> _Task statement_
The required answer is an exact copy of every line from the beginning of the entries through the line with "Al finalizar este", with all pictures omitted.

> _Information given_
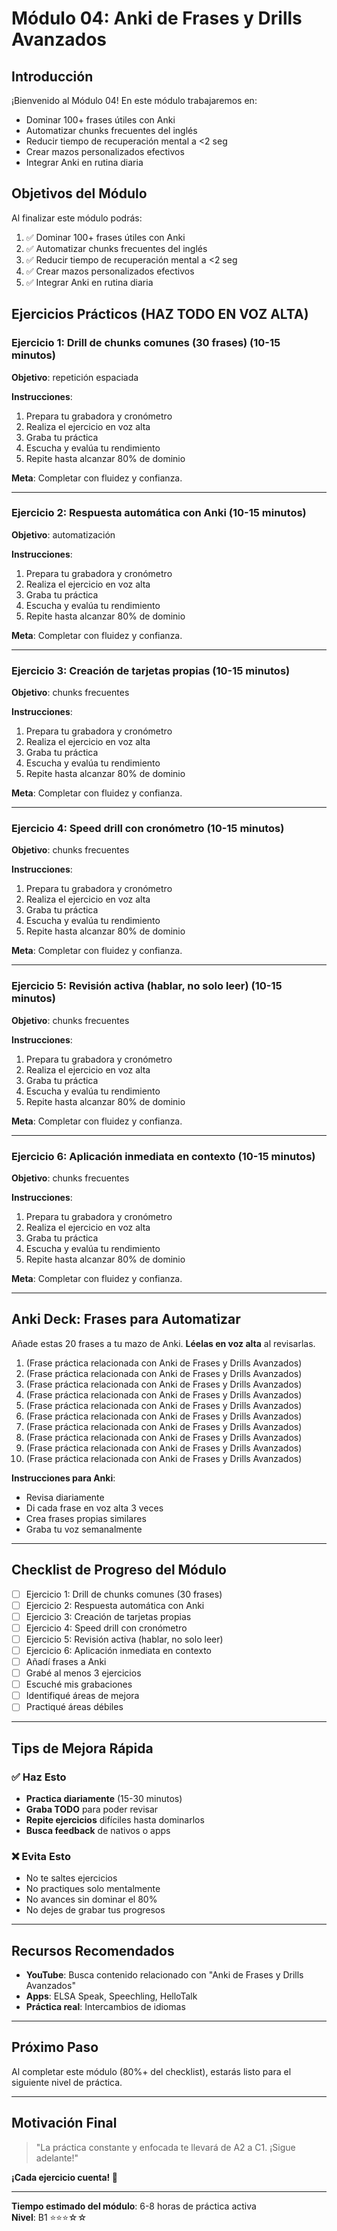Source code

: # Módulo 04: Anki de Frases y Drills Avanzados

## Introducción

¡Bienvenido al Módulo 04! En este módulo trabajaremos en:

- Dominar 100+ frases útiles con Anki
- Automatizar chunks frecuentes del inglés
- Reducir tiempo de recuperación mental a <2 seg
- Crear mazos personalizados efectivos
- Integrar Anki en rutina diaria

## Objetivos del Módulo

Al finalizar este módulo podrás:

1. ✅ Dominar 100+ frases útiles con Anki
2. ✅ Automatizar chunks frecuentes del inglés
3. ✅ Reducir tiempo de recuperación mental a <2 seg
4. ✅ Crear mazos personalizados efectivos
5. ✅ Integrar Anki en rutina diaria

## Ejercicios Prácticos (HAZ TODO EN VOZ ALTA)

### Ejercicio 1: Drill de chunks comunes (30 frases) (10-15 minutos)

**Objetivo**: repetición espaciada

**Instrucciones**:
1. Prepara tu grabadora y cronómetro
2. Realiza el ejercicio en voz alta
3. Graba tu práctica
4. Escucha y evalúa tu rendimiento
5. Repite hasta alcanzar 80% de dominio

**Meta**: Completar con fluidez y confianza.

---

### Ejercicio 2: Respuesta automática con Anki (10-15 minutos)

**Objetivo**:  automatización

**Instrucciones**:
1. Prepara tu grabadora y cronómetro
2. Realiza el ejercicio en voz alta
3. Graba tu práctica
4. Escucha y evalúa tu rendimiento
5. Repite hasta alcanzar 80% de dominio

**Meta**: Completar con fluidez y confianza.

---

### Ejercicio 3: Creación de tarjetas propias (10-15 minutos)

**Objetivo**:  chunks frecuentes

**Instrucciones**:
1. Prepara tu grabadora y cronómetro
2. Realiza el ejercicio en voz alta
3. Graba tu práctica
4. Escucha y evalúa tu rendimiento
5. Repite hasta alcanzar 80% de dominio

**Meta**: Completar con fluidez y confianza.

---

### Ejercicio 4: Speed drill con cronómetro (10-15 minutos)

**Objetivo**:  chunks frecuentes

**Instrucciones**:
1. Prepara tu grabadora y cronómetro
2. Realiza el ejercicio en voz alta
3. Graba tu práctica
4. Escucha y evalúa tu rendimiento
5. Repite hasta alcanzar 80% de dominio

**Meta**: Completar con fluidez y confianza.

---

### Ejercicio 5: Revisión activa (hablar, no solo leer) (10-15 minutos)

**Objetivo**:  chunks frecuentes

**Instrucciones**:
1. Prepara tu grabadora y cronómetro
2. Realiza el ejercicio en voz alta
3. Graba tu práctica
4. Escucha y evalúa tu rendimiento
5. Repite hasta alcanzar 80% de dominio

**Meta**: Completar con fluidez y confianza.

---

### Ejercicio 6: Aplicación inmediata en contexto (10-15 minutos)

**Objetivo**:  chunks frecuentes

**Instrucciones**:
1. Prepara tu grabadora y cronómetro
2. Realiza el ejercicio en voz alta
3. Graba tu práctica
4. Escucha y evalúa tu rendimiento
5. Repite hasta alcanzar 80% de dominio

**Meta**: Completar con fluidez y confianza.

---

## Anki Deck: Frases para Automatizar

Añade estas 20 frases a tu mazo de Anki. **Léelas en voz alta** al revisarlas.

1. (Frase práctica relacionada con Anki de Frases y Drills Avanzados)
2. (Frase práctica relacionada con Anki de Frases y Drills Avanzados)
3. (Frase práctica relacionada con Anki de Frases y Drills Avanzados)
4. (Frase práctica relacionada con Anki de Frases y Drills Avanzados)
5. (Frase práctica relacionada con Anki de Frases y Drills Avanzados)
6. (Frase práctica relacionada con Anki de Frases y Drills Avanzados)
7. (Frase práctica relacionada con Anki de Frases y Drills Avanzados)
8. (Frase práctica relacionada con Anki de Frases y Drills Avanzados)
9. (Frase práctica relacionada con Anki de Frases y Drills Avanzados)
10. (Frase práctica relacionada con Anki de Frases y Drills Avanzados)

**Instrucciones para Anki**:
- Revisa diariamente
- Di cada frase en voz alta 3 veces
- Crea frases propias similares
- Graba tu voz semanalmente

---

## Checklist de Progreso del Módulo

- [ ] Ejercicio 1: Drill de chunks comunes (30 frases)
- [ ] Ejercicio 2: Respuesta automática con Anki
- [ ] Ejercicio 3: Creación de tarjetas propias
- [ ] Ejercicio 4: Speed drill con cronómetro
- [ ] Ejercicio 5: Revisión activa (hablar, no solo leer)
- [ ] Ejercicio 6: Aplicación inmediata en contexto
- [ ] Añadí frases a Anki
- [ ] Grabé al menos 3 ejercicios
- [ ] Escuché mis grabaciones
- [ ] Identifiqué áreas de mejora
- [ ] Practiqué áreas débiles

---

## Tips de Mejora Rápida

### ✅ Haz Esto
- **Practica diariamente** (15-30 minutos)
- **Graba TODO** para poder revisar
- **Repite ejercicios** difíciles hasta dominarlos
- **Busca feedback** de nativos o apps

### ❌ Evita Esto
- No te saltes ejercicios
- No practiques solo mentalmente
- No avances sin dominar el 80%
- No dejes de grabar tus progresos

---

## Recursos Recomendados

- **YouTube**: Busca contenido relacionado con "Anki de Frases y Drills Avanzados"
- **Apps**: ELSA Speak, Speechling, HelloTalk
- **Práctica real**: Intercambios de idiomas

---

## Próximo Paso

Al completar este módulo (80%+ del checklist), estarás listo para el siguiente nivel de práctica.

---

## Motivación Final

> "La práctica constante y enfocada te llevará de A2 a C1. ¡Sigue adelante!"

**¡Cada ejercicio cuenta! 🚀**

---

**Tiempo estimado del módulo**: 6-8 horas de práctica activa  
**Nivel**: B1 ⭐⭐⭐☆☆
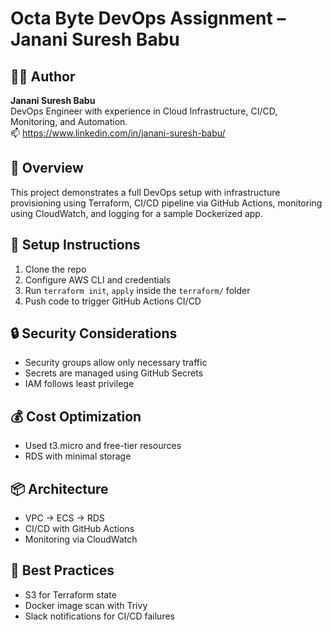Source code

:# Octa Byte DevOps Assignment – Janani Suresh Babu
## 🙋‍♀️ Author

**Janani Suresh Babu**  
DevOps Engineer with experience in Cloud Infrastructure, CI/CD, Monitoring, and Automation.  
📫 https://www.linkedin.com/in/janani-suresh-babu/

## 🚀 Overview

This project demonstrates a full DevOps setup with infrastructure provisioning using Terraform, CI/CD pipeline via GitHub Actions, monitoring using CloudWatch, and logging for a sample Dockerized app.

## 🔧 Setup Instructions

1. Clone the repo  
2. Configure AWS CLI and credentials  
3. Run `terraform init`, `apply` inside the `terraform/` folder  
4. Push code to trigger GitHub Actions CI/CD  

## 🔒 Security Considerations

- Security groups allow only necessary traffic  
- Secrets are managed using GitHub Secrets  
- IAM follows least privilege  

## 💰 Cost Optimization

- Used t3.micro and free-tier resources  
- RDS with minimal storage  

## 📦 Architecture

- VPC → ECS → RDS  
- CI/CD with GitHub Actions  
- Monitoring via CloudWatch  

## 🔐 Best Practices

- S3 for Terraform state  
- Docker image scan with Trivy  
- Slack notifications for CI/CD failures





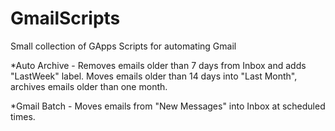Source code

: # GmailScripts

Small collection of GApps Scripts for automating Gmail

*Auto Archive - Removes emails older than 7 days from Inbox and adds "LastWeek" label. Moves emails older than 14 days into "Last Month", archives emails older than one month.

*Gmail Batch - Moves emails from "New Messages" into Inbox at scheduled times.

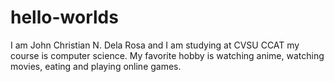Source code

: # hello-worlds
I am John Christian N. Dela Rosa and I am studying at CVSU CCAT my course is computer science. My favorite hobby is watching anime, watching movies, eating and playing online games.
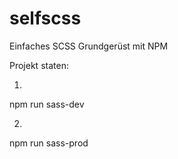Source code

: # selfscss

Einfaches SCSS Grundgerüst mit NPM 


Projekt staten:

1.
npm run sass-dev

2.
npm run sass-prod 
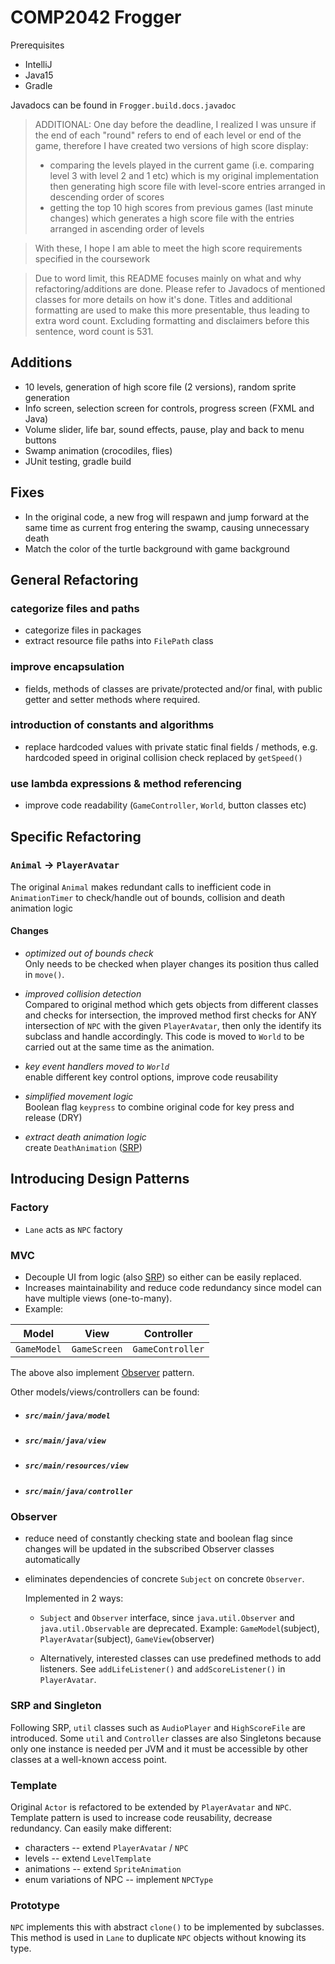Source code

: # COMP2042 Frogger

Prerequisites
- IntelliJ
- Java15
- Gradle

Javadocs can be found in `Frogger.build.docs.javadoc`

> ADDITIONAL: 
 One day before the deadline, I realized I was unsure if the end of each "round" refers to end of each level or end of the game, therefore I have created two versions of high score display:
> - comparing the levels played in the current game (i.e. comparing level 3 with level 2 and 1 etc) which is my original implementation then generating high score file with level-score entries arranged in descending order of scores
> - getting the top 10 high scores from previous games (last minute changes) which generates a high score file with the entries arranged in ascending order of levels

> With these, I hope I am able to meet the high score requirements specified in the coursework 

> Due to word limit, this README focuses mainly on what and why refactoring/additions are done. Please refer to Javadocs of mentioned classes for more details on how it's done. Titles and additional formatting are used to make this more presentable, thus leading to extra word count. Excluding formatting and disclaimers before this sentence, word count is 531.

  


  

## Additions  
- 10 levels, generation of high score file (2 versions), random sprite generation
- Info screen, selection screen for controls,  progress screen (FXML and Java)
- Volume slider, life bar, sound effects, pause, play and back to menu buttons  
- Swamp animation (crocodiles, flies)
- JUnit testing, gradle build

## Fixes
- In the original code, a new frog will respawn and jump forward at the same time as current frog entering the swamp, causing unnecessary death
- Match the color of the turtle background with game background

## General Refactoring  
  
### categorize files and paths  
- categorize files in packages  
- extract resource file paths into `FilePath` class  
  
### improve encapsulation  
- fields, methods of classes are private/protected and/or final, with public getter and setter methods where required.   
  
### introduction of constants and algorithms
- replace hardcoded values with private static final fields / methods, e.g. hardcoded speed in original collision check replaced by `getSpeed()`  
  
###  use lambda expressions & method referencing  
- improve code readability  (`GameController`, `World`, button classes etc)
  
  

## Specific Refactoring  
  
### `Animal` -> `PlayerAvatar`  
The original `Animal` makes redundant calls to inefficient code in `AnimationTimer` to check/handle out of bounds, collision and death animation logic  
  
#### Changes  
-  _optimized out of bounds check_  
Only needs to be checked when player changes its position thus called in `move()`.  
  
-   _improved collision detection_  
Compared to original method which gets objects from different classes and checks for intersection, the improved method first checks for ANY intersection of `NPC` with the given `PlayerAvatar`, then only the identify its subclass and handle accordingly. This code is moved to `World` to be carried out at the same time as the animation.  
  
- _key event handlers moved to `World`_  
enable different key control options, improve code reusability   
  
- _simplified movement logic_  
Boolean flag `keypress` to combine original code for key press and release (DRY)  
  
- _extract death animation logic_  
create `DeathAnimation` ([SRP](#srp-and-singleton))   
  



## Introducing Design Patterns  

### Factory  
- `Lane` acts as `NPC` factory  
  


### MVC 
- Decouple UI from logic (also [SRP](#srp-and-singleton))  so either can be easily replaced.   
- Increases maintainability and reduce code redundancy since model can have multiple views (one-to-many).   
- Example:   
  
|     Model     |      View     |        Controller             |  
| ------------- |:-------------:|:-----------------------:|  
|      `GameModel`    |  `GameScreen` |     `GameController`    |  
  
The above also implement [Observer](#Observer) pattern.   
  

Other models/views/controllers can be found:  
  
- ##### `src/main/java/model`  
- ##### `src/main/java/view`  
- ##### `src/main/resources/view` 
- ##### `src/main/java/controller`   
  


### Observer  
- reduce need of constantly checking state and boolean flag since changes will be updated in the subscribed Observer classes automatically
- eliminates dependencies of concrete `Subject` on concrete `Observer`.   
  
	Implemented in 2 ways:  
	- `Subject` and `Observer` interface, since `java.util.Observer` and `java.util.Observable` are deprecated. Example: `GameModel`(subject), `PlayerAvatar`(subject), `GameView`(observer)  
  
	- Alternatively, interested classes can use predefined methods to add listeners. See `addLifeListener()` and `addScoreListener()` in `PlayerAvatar`.  
  


### SRP and Singleton  
Following SRP, `util` classes such as `AudioPlayer` and `HighScoreFile` are introduced. Some `util` and `Controller` classes are also Singletons because only one instance is needed per JVM and it must be accessible by other classes at a well-known access point.   
 


### Template 
Original `Actor` is refactored to be extended by `PlayerAvatar` and `NPC`.   
Template pattern is used to increase code reusability, decrease redundancy. Can easily make different:   
  
- characters -- extend `PlayerAvatar` / `NPC` 
- levels -- extend `LevelTemplate` 
- animations -- extend `SpriteAnimation`  
- enum variations of NPC -- implement `NPCType`  


 
### Prototype  
`NPC` implements this with abstract `clone()` to be implemented by subclasses. This method is used in `Lane` to duplicate `NPC` objects without knowing its type.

> _Output for this task_
Source code

: # Módulo 04: Anki de Frases y Drills Avanzados

## Introducción

¡Bienvenido al Módulo 04! En este módulo trabajaremos en:

- Dominar 100+ frases útiles con Anki
- Automatizar chunks frecuentes del inglés
- Reducir tiempo de recuperación mental a <2 seg
- Crear mazos personalizados efectivos
- Integrar Anki en rutina diaria

## Objetivos del Módulo

Al finalizar este módulo podrás:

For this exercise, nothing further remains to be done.